Stored data:
------------------------
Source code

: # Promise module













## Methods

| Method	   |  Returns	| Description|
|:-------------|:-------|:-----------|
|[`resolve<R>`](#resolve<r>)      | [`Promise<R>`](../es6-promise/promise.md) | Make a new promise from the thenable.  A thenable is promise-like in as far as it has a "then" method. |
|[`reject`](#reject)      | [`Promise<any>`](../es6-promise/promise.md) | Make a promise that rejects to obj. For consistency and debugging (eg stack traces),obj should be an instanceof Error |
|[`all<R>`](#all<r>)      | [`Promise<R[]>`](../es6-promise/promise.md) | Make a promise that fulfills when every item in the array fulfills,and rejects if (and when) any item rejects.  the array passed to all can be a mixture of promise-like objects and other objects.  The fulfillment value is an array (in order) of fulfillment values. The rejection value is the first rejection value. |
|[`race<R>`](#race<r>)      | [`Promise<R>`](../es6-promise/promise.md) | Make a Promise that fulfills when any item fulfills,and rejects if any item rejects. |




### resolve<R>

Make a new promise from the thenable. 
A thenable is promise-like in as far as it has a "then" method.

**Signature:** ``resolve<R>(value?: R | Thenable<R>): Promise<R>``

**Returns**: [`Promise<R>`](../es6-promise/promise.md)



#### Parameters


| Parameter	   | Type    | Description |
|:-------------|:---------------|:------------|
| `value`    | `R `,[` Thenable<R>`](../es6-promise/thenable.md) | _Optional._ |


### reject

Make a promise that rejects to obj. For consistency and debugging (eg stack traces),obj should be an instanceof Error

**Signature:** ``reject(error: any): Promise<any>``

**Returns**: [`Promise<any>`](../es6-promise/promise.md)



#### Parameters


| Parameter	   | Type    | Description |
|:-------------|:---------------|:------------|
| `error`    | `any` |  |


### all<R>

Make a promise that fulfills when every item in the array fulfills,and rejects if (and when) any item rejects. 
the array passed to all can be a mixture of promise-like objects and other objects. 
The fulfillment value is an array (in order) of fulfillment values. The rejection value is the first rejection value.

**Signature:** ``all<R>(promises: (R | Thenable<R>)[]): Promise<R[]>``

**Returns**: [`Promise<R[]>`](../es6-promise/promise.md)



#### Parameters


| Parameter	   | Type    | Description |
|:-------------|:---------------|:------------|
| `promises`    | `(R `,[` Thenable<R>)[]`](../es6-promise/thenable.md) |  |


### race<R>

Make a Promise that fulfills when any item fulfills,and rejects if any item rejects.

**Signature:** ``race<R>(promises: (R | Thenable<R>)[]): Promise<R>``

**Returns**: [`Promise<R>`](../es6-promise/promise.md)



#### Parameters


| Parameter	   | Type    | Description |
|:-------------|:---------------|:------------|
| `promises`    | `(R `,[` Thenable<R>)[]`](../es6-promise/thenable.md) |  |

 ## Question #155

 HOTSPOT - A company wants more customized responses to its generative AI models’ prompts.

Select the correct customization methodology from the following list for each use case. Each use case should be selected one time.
------------------------
== Task requirements ==
Your task is to return each line of the data above that contains the string "traces".

== Answer to this task ==
|[`reject`](#reject)      | [`Promise<any>`](../es6-promise/promise.md) | Make a promise that rejects to obj. For consistency and debugging (eg stack traces),obj should be an instanceof Error |
Make a promise that rejects to obj. For consistency and debugging (eg stack traces),obj should be an instanceof Error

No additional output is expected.